Pasando del plano psicológico al de la experiencia religiosa, su testimonio comienza datando la fecha en que es dotada con el don de lágrimas. A sus 23/24 años, ‘ya el Señor me había dado don de lágrimas’ (V 4,7), de suerte que su conversión, como la de Agustín, será precedida del ‘grandísimo derramamiento de lágrimas’, con que se arroja a los pies del Cristo muy llagado (V 9,1), y que a partir de las primeras formas de experiencia mística, serán ya ‘lágrimas gozosas’: ‘Una lágrima de éstas… no me parece a mí que con todos los trabajos del mundo se podría comprar, porque se gana mucho con ellas’ (V 10,3). Así, ‘las lágrimas que Dios aquí da (en la oración de quietud) ya van con gozo; aunque se sienten, no se procuran’ (V 14,4; cf 19,1; M 6,6,7; V 40,20). En ella es una constante en crescendo: esa escalada de experiencias místicas ‘gozosas’ afecta directamente a su ‘ternura’ y tiene su expresión normal en las lágrimas.
Otra cosa diversa es su evaluación del ‘don de lágrimas’. Ya hemos consignado su afirmación inicial de que una lágrima de éstas no se compraría con grandes tesoros. Con todo, Teresa insiste en la necesidad de discernir: aunque son buenas, ‘no todas las lágrimas son perfectas’ (C 17, 4), es decir, no siempre provienen del ‘don de lágrimas’. Ya lo había dicho lapidariamente en Vida: ‘que no está el amor de Dios en tener lágrimas ni gustos ni ternura…’ (11,13). Y en las Moradas: ‘No pensemos que está todo hecho en llorando mucho sino que echemos mano del obrar mucho y de las virtudes’ (M 6,6,9) porque hay unas personas tan tiernas que por cada cosita lloran: mil veces le hará entender que lloran por Dios, que no sea así (ib 7). De hecho, más de una vez humorizará la Santa, en su epistolario, con ese tipo de personas, hasta dar a una de ellas el remoquete de ‘Lloraduelos’ (carta a Báñez: 21.2.1574, n. 5).

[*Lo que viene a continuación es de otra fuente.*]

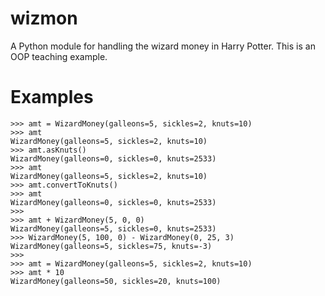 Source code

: # wizmon
A Python module for handling the wizard money in Harry Potter. This is an OOP teaching example.

# Examples

    >>> amt = WizardMoney(galleons=5, sickles=2, knuts=10)
    >>> amt
    WizardMoney(galleons=5, sickles=2, knuts=10)
    >>> amt.asKnuts()
    WizardMoney(galleons=0, sickles=0, knuts=2533)
    >>> amt
    WizardMoney(galleons=5, sickles=2, knuts=10)
    >>> amt.convertToKnuts()
    >>> amt
    WizardMoney(galleons=0, sickles=0, knuts=2533)
    >>>
    >>> amt + WizardMoney(5, 0, 0)
    WizardMoney(galleons=5, sickles=0, knuts=2533)
    >>> WizardMoney(5, 100, 0) - WizardMoney(0, 25, 3)
    WizardMoney(galleons=5, sickles=75, knuts=-3)
    >>>
    >>> amt = WizardMoney(galleons=5, sickles=2, knuts=10)
    >>> amt * 10
    WizardMoney(galleons=50, sickles=20, knuts=100) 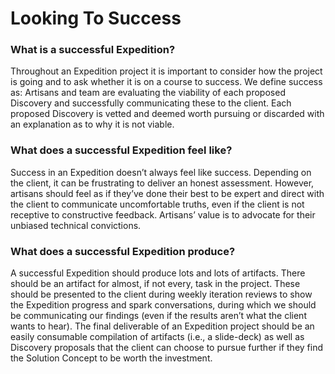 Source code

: # Looking To Success

### What is a successful Expedition?
Throughout an Expedition project it is important to consider how the project is going and to ask whether it is on a course to success. We define success as: Artisans and team are evaluating the viability of each proposed Discovery and successfully communicating these to the client. Each proposed Discovery is vetted and deemed worth pursuing or discarded with an explanation as to why it is not viable.

### What does a successful Expedition feel like?
Success in an Expedition doesn’t always feel like success. Depending on the client, it can be frustrating to deliver an honest assessment. However, artisans should feel as if they’ve done their best to be expert and direct with the client to communicate uncomfortable truths, even if the client is not receptive to constructive feedback. Artisans’ value is to advocate for their unbiased technical convictions.

### What does a successful Expedition produce?
A successful Expedition should produce lots and lots of artifacts. There should be an artifact for almost, if not every, task in the project. These should be presented to the client during weekly iteration reviews to show the Expedition progress and spark conversations, during which we should be communicating our findings (even if the results aren’t what the client wants to hear). The final deliverable of an Expedition project should be an easily consumable compilation of artifacts (i.e., a slide-deck) as well as Discovery proposals that the client can choose to pursue further if they find the Solution Concept to be worth the investment.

Pero también Jesús lloró, lo recuerda ella (E 10,2). Cuando las lágrimas proceden del amor o de la profunda experiencia del misterio de Dios en definitiva, del ‘don de lágrimas’, son fecundas y benéficas que ‘un agua trae otra (agua)’, es decir, nuestras lágrimas atraen la gracia de El (V 19,4). Ya en el Camino, trenzando el doble simbolismo de ‘agua y fuego’, había asentado otro axioma similar al precedente: ‘agua de lágrimas verdaderas ayuda a encender más el fuego’ del amor (C 19,5).